:: Data for the task ::

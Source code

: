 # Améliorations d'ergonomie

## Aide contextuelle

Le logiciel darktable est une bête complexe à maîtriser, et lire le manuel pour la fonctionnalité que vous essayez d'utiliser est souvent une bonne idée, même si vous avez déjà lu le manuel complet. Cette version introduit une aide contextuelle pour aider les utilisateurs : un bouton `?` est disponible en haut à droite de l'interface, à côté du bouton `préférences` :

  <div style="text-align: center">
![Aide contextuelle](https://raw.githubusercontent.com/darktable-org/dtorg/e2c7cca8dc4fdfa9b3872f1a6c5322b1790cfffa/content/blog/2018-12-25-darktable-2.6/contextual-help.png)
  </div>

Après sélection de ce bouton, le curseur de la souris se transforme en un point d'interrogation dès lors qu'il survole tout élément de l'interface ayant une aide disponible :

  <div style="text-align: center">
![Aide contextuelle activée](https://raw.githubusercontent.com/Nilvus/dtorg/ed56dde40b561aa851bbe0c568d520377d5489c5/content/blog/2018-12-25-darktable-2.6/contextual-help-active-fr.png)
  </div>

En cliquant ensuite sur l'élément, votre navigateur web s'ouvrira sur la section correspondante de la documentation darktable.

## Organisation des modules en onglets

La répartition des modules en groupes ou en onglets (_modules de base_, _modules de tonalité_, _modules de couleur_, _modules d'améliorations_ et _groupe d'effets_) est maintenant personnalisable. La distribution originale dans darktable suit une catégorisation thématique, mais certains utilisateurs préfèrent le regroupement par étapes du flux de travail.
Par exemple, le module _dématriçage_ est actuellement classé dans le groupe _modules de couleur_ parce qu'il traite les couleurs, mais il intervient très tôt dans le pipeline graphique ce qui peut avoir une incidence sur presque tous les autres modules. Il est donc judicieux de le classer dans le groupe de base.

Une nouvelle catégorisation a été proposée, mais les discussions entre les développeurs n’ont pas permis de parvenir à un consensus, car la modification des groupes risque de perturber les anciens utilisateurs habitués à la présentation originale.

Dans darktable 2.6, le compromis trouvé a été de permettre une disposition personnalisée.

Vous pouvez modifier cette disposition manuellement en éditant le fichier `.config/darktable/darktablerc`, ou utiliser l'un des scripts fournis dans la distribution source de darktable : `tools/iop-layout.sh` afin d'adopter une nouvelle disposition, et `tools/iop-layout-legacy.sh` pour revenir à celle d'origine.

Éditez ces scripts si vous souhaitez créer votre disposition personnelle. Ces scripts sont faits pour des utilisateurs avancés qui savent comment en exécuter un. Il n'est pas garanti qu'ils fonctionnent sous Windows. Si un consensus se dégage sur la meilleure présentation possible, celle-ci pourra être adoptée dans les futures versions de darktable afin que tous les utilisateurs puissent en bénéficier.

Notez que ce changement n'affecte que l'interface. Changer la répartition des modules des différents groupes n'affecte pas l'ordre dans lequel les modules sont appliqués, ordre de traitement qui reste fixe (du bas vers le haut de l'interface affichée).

:::

**Task statement:** Only one number is expected: the count of lines above that contain the string "bouton".

**Problem solution:** 2